Lest you think this a more mobile variation on Who's Afraid of Virginia Woolf?, I assure you that the duo spends about half the movie in love or at least close to it. The biggest recurring obstacles are Mark's job, as an architect, putting demands on where and how he spends his time and Joanna's tendency to change her mind about what she wants or is OK with. Other stressors, not always straining the romance, include tight finances, an unreliable jalopy, and rides with an obnoxious family whose spoiled little girl soon goes from cute to Veruca Salt-in-training. Truth be told, even the good times of the main relationship tend to show Mark as generally bitter, which may be partly why I got the mistaken impression that he was a bit older. (Hepburn was seven years Finney's senior.) I'm not entirely sure what Joanna initially saw in Mark, but unlike in Journey to Italy, I could understand why they kept reconciling.
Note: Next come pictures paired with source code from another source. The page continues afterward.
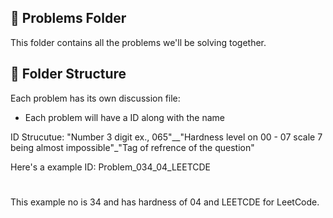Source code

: ## 📝 Problems Folder

This folder contains all the problems we'll be solving together.

## 📂 Folder Structure

Each problem has its own discussion file:                                                                                                                          
* Each problem will have a ID along with the name

ID Strucutue: "Number 3 digit ex., 065"__"Hardness level on 00 - 07 scale 7 being almost impossible"_"Tag of refrence of the question"

Here's a example ID: Problem_034_04_LEETCDE
#
This example no is 34 and has hardness of 04 and LEETCDE for LeetCode.

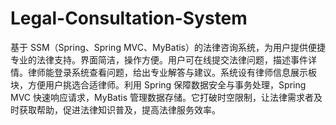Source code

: # Legal-Consultation-System
基于 SSM（Spring、Spring MVC、MyBatis）的法律咨询系统，为用户提供便捷专业的法律支持。界面简洁，操作方便。用户可在线提交法律问题，描述事件详情。律师能登录系统查看问题，给出专业解答与建议。系统设有律师信息展示板块，方便用户挑选合适律师。利用 Spring 保障数据安全与事务处理，Spring MVC 快速响应请求，MyBatis 管理数据存储。它打破时空限制，让法律需求者及时获取帮助，促进法律知识普及，提高法律服务效率。 
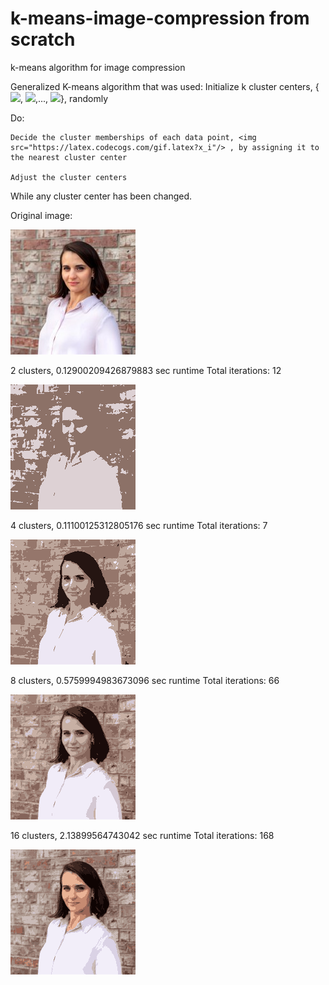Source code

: # k-means-image-compression from scratch

k-means algorithm for image compression

Generalized K-means algorithm that was used:
  Initialize k cluster centers, {<img src="https://latex.codecogs.com/gif.latex?c_1"/>, <img src="https://latex.codecogs.com/gif.latex?c_2"/>,..., <img src="https://latex.codecogs.com/gif.latex?c_k"/>}, randomly

  Do:
  
    Decide the cluster memberships of each data point, <img src="https://latex.codecogs.com/gif.latex?x_i"/> , by assigning it to the nearest cluster center
    
    Adjust the cluster centers
    
  While any cluster center has been changed.

Original image:

![alt text](https://github.com/natgolovach/k-means-image-compression/blob/main/_data/ng.jpg)

2 clusters, 0.12900209426879883 sec runtime
Total iterations:  12

![alt text](https://github.com/natgolovach/k-means-image-compression/blob/main/ng.jpg_Compressed_2_clusters.png)

4 clusters, 0.11100125312805176 sec runtime
Total iterations:  7

![alt text](https://github.com/natgolovach/k-means-image-compression/blob/main/ng.jpg_Compressed_4_clusters.png)

8 clusters, 0.5759994983673096 sec runtime
Total iterations:  66

![alt text](https://github.com/natgolovach/k-means-image-compression/blob/main/ng.jpg_Compressed_8_clusters.png)

16 clusters, 2.13899564743042 sec runtime
Total iterations:  168

![alt text](https://github.com/natgolovach/k-means-image-compression/blob/main/ng.jpg_Compressed_16_clusters.png)

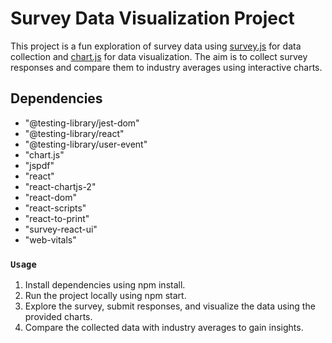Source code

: # Survey Data Visualization Project

This project is a fun exploration of survey data using [survey.js](https://surveyjs.io) for data collection and [chart.js](https://www.chartjs.org) for data visualization. The aim is to collect survey responses and compare them to industry averages using interactive charts.

## Dependencies

- "@testing-library/jest-dom"
- "@testing-library/react"
- "@testing-library/user-event"
- "chart.js"
- "jspdf"
- "react"
- "react-chartjs-2"
- "react-dom"
- "react-scripts"
- "react-to-print"
- "survey-react-ui"
- "web-vitals"


### `Usage`

1. Install dependencies using npm install.
2. Run the project locally using npm start.
3. Explore the survey, submit responses, and visualize the data using the provided charts.
4. Compare the collected data with industry averages to gain insights.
To make it all the more of an emotional roller coaster (well, more like an emotional car on a pothole-filled road), the film shows a lot of scenes out of chronological order, timed for extra irony. I had an easier time piecing Memento together. That hardly matters, since the events are largely episodic, but it has a way of making the 111 minutes feel longer. I looked at my watch and was surprised we still had more than a half-hour to go.
Probably the film's greatest strength is in its dialog. Those starting words aren't the only quotable ones. I suspect that this is where we get the wisecrack that the people who sit together without talking are married people. The film got an Oscar nod for story and screenplay written directly for the screen (yeah, that specific category was abandoned long ago).
Other strengths include rare non-musical direction by Stanley Donen and especially musical composition by Henry Mancini. The latter said it was both his most difficult and favorite work. My only complaint is that the theme played during the opening credits sounds like it ought to be sung rather than purely instrumental.
To call it heartwarming is a stretch. Funny? Every so often. But it should be worth watching for a certain visceral relatability that doesn't reach the excesses of The Out-of-Towners.